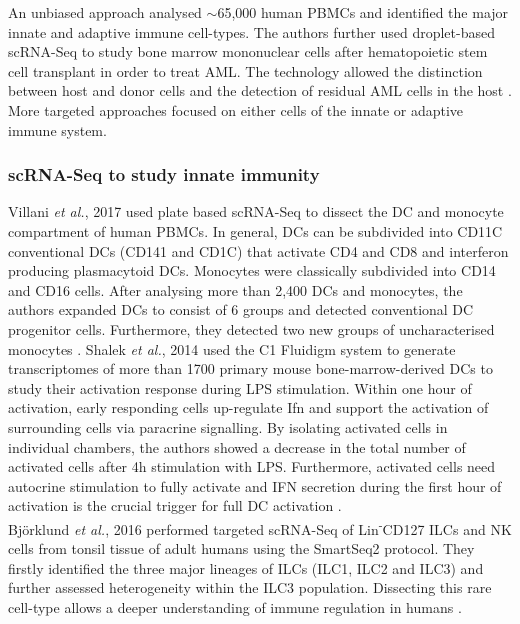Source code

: An unbiased approach analysed $\sim$65,000 human \glspl{PBMC} and identified the major innate and adaptive immune cell-types. The authors further used droplet-based scRNA-Seq to study bone marrow mononuclear cells after hematopoietic stem cell transplant in order to treat \gls{AML}. The technology allowed the distinction between host and donor cells and the detection of residual AML cells in the host \citep{Zheng2017}. \\

More targeted approaches focused on either cells of the innate or adaptive immune system.

\subsubsection{scRNA-Seq to study innate immunity}

Villani \emph{et al.}, 2017 used plate based scRNA-Seq to dissect the \gls{DC} and monocyte compartment of human \glspl{PBMC}. In general, DCs can be subdivided into CD11C\plus{} conventional DCs (CD141\plus{} and CD1C\plus{}) that activate CD4\plus{} and CD8\plus{} and interferon producing plasmacytoid DCs. Monocytes were classically subdivided into CD14\plus{} and CD16\plus{} cells. After analysing more than 2,400 DCs and monocytes, the authors expanded DCs to consist of 6 groups and detected conventional DC progenitor cells. Furthermore, they detected two new groups of uncharacterised monocytes \citep{Villani2017}. Shalek \emph{et al.}, 2014 used the C1 Fluidigm system to generate transcriptomes of more than 1700 primary mouse bone-marrow-derived DCs to study their activation response during \gls{LPS} stimulation. Within one hour of activation, early responding cells up-regulate \gls{Ifn}\textbeta{} and support the activation of surrounding cells via paracrine signalling. By isolating activated cells in individual chambers, the authors showed a decrease in the total number of activated cells after 4h stimulation with LPS. Furthermore, activated cells need autocrine stimulation to fully activate and IFN\textbeta{} secretion during the first hour of activation is the crucial trigger for full DC activation \citep{Shalek2014}. \\

Bj\"o{}rklund \emph{et al.}, 2016 performed targeted scRNA-Seq of Lin\textsuperscript{-}CD127\plus{} \glspl{ILC} and NK cells from tonsil tissue of adult humans using the SmartSeq2 protocol. They firstly identified the three major lineages of ILCs (ILC1, ILC2 and ILC3) and further assessed heterogeneity within the ILC3 population. Dissecting this rare cell-type allows a deeper understanding of immune regulation in humans \citep{Bjorklund2016}.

+ + + + + + +

Give back the full listing verbatim, skipping each picture.

Source code

: An unbiased approach analysed $\sim$65,000 human \glspl{PBMC} and identified the major innate and adaptive immune cell-types. The authors further used droplet-based scRNA-Seq to study bone marrow mononuclear cells after hematopoietic stem cell transplant in order to treat \gls{AML}. The technology allowed the distinction between host and donor cells and the detection of residual AML cells in the host \citep{Zheng2017}. \\

More targeted approaches focused on either cells of the innate or adaptive immune system.

\subsubsection{scRNA-Seq to study innate immunity}

Villani \emph{et al.}, 2017 used plate based scRNA-Seq to dissect the \gls{DC} and monocyte compartment of human \glspl{PBMC}. In general, DCs can be subdivided into CD11C\plus{} conventional DCs (CD141\plus{} and CD1C\plus{}) that activate CD4\plus{} and CD8\plus{} and interferon producing plasmacytoid DCs. Monocytes were classically subdivided into CD14\plus{} and CD16\plus{} cells. After analysing more than 2,400 DCs and monocytes, the authors expanded DCs to consist of 6 groups and detected conventional DC progenitor cells. Furthermore, they detected two new groups of uncharacterised monocytes \citep{Villani2017}. Shalek \emph{et al.}, 2014 used the C1 Fluidigm system to generate transcriptomes of more than 1700 primary mouse bone-marrow-derived DCs to study their activation response during \gls{LPS} stimulation. Within one hour of activation, early responding cells up-regulate \gls{Ifn}\textbeta{} and support the activation of surrounding cells via paracrine signalling. By isolating activated cells in individual chambers, the authors showed a decrease in the total number of activated cells after 4h stimulation with LPS. Furthermore, activated cells need autocrine stimulation to fully activate and IFN\textbeta{} secretion during the first hour of activation is the crucial trigger for full DC activation \citep{Shalek2014}. \\

Bj\"o{}rklund \emph{et al.}, 2016 performed targeted scRNA-Seq of Lin\textsuperscript{-}CD127\plus{} \glspl{ILC} and NK cells from tonsil tissue of adult humans using the SmartSeq2 protocol. They firstly identified the three major lineages of ILCs (ILC1, ILC2 and ILC3) and further assessed heterogeneity within the ILC3 population. Dissecting this rare cell-type allows a deeper understanding of immune regulation in humans \citep{Bjorklund2016}.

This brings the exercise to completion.